**Work instruction:** In the listing below, find the line with "### 1. **GRAPHRAG_UI_FEATURES.md**" and the line with "- Implementation checklist". Repeat those two lines and all lines between them exactly.
============================================================
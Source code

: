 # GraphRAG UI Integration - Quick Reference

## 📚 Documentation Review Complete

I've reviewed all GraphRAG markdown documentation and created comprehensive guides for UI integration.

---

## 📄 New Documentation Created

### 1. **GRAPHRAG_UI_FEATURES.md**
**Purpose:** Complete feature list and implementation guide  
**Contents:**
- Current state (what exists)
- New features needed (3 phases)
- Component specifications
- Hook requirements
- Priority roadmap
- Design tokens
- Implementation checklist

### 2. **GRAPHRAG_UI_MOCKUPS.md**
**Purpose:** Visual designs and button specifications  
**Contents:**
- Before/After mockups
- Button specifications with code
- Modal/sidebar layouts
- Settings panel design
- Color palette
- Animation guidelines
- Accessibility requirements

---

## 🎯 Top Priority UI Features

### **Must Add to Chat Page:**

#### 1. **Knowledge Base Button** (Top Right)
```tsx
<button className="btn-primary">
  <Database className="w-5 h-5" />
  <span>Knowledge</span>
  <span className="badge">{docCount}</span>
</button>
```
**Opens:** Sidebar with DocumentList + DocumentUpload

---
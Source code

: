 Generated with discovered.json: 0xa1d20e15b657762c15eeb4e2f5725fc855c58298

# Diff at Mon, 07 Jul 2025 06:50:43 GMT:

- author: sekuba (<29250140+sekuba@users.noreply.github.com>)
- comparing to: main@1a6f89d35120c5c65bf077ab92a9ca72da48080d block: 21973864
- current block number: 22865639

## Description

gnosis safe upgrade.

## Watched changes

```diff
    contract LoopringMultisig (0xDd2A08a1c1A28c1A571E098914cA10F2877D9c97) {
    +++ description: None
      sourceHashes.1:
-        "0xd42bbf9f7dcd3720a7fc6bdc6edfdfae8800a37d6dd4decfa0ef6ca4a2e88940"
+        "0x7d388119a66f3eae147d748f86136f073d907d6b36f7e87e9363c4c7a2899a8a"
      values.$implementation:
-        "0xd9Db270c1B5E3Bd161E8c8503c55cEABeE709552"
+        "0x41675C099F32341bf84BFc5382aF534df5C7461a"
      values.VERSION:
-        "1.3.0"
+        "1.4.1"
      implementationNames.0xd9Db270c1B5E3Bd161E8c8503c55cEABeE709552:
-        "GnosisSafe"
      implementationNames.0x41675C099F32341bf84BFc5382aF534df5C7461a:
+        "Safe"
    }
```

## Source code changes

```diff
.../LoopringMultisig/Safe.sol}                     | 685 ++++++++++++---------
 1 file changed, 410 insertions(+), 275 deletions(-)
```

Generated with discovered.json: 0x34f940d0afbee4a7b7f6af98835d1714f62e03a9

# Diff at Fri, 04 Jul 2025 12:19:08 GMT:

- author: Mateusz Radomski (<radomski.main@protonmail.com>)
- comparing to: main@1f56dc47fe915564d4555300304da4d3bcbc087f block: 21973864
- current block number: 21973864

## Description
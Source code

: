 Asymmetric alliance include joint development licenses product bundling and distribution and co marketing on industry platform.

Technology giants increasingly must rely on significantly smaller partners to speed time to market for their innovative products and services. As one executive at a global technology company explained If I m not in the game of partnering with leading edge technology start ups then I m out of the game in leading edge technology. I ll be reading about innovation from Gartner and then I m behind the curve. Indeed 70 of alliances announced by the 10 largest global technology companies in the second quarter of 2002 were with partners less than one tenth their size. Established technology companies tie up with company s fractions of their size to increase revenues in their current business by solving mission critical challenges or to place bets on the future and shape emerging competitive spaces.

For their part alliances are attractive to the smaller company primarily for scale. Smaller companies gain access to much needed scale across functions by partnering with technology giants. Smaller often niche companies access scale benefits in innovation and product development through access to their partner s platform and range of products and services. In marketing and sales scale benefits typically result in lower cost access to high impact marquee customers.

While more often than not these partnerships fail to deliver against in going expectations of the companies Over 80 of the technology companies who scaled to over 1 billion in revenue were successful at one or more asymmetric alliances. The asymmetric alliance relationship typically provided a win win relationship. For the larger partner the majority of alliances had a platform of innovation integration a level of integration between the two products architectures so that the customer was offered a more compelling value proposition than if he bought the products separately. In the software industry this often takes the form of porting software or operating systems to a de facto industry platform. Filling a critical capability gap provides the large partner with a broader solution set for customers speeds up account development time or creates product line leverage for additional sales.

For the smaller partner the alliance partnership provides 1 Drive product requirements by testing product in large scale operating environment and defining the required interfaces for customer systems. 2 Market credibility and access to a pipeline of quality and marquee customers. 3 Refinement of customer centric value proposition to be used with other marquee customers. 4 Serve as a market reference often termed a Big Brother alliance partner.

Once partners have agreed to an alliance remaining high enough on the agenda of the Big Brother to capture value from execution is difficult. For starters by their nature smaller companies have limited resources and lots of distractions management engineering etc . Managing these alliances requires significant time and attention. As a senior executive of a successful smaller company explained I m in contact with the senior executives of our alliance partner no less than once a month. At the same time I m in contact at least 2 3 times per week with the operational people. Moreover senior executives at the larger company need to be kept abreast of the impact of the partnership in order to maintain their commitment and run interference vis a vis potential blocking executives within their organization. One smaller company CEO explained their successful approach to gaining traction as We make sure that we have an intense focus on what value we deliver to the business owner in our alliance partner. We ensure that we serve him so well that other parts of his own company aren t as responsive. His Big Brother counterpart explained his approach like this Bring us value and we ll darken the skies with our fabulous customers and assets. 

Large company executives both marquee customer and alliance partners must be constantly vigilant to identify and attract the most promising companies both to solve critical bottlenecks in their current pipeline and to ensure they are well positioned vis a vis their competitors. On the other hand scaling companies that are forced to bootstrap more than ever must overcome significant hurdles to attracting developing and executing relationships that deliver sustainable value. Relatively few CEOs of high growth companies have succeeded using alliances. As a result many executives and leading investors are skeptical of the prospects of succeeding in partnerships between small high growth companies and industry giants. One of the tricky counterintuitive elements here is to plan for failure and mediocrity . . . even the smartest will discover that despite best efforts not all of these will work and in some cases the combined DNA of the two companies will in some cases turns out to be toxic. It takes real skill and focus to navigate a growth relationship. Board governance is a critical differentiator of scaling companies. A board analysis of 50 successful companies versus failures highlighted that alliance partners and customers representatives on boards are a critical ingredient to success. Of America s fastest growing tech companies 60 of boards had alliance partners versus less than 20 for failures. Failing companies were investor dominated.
============================================================
**Answer to this exercise:**
### 1. **GRAPHRAG_UI_FEATURES.md**
**Purpose:** Complete feature list and implementation guide  
**Contents:**
- Current state (what exists)
- New features needed (3 phases)
- Component specifications
- Hook requirements
- Priority roadmap
- Design tokens
- Implementation checklist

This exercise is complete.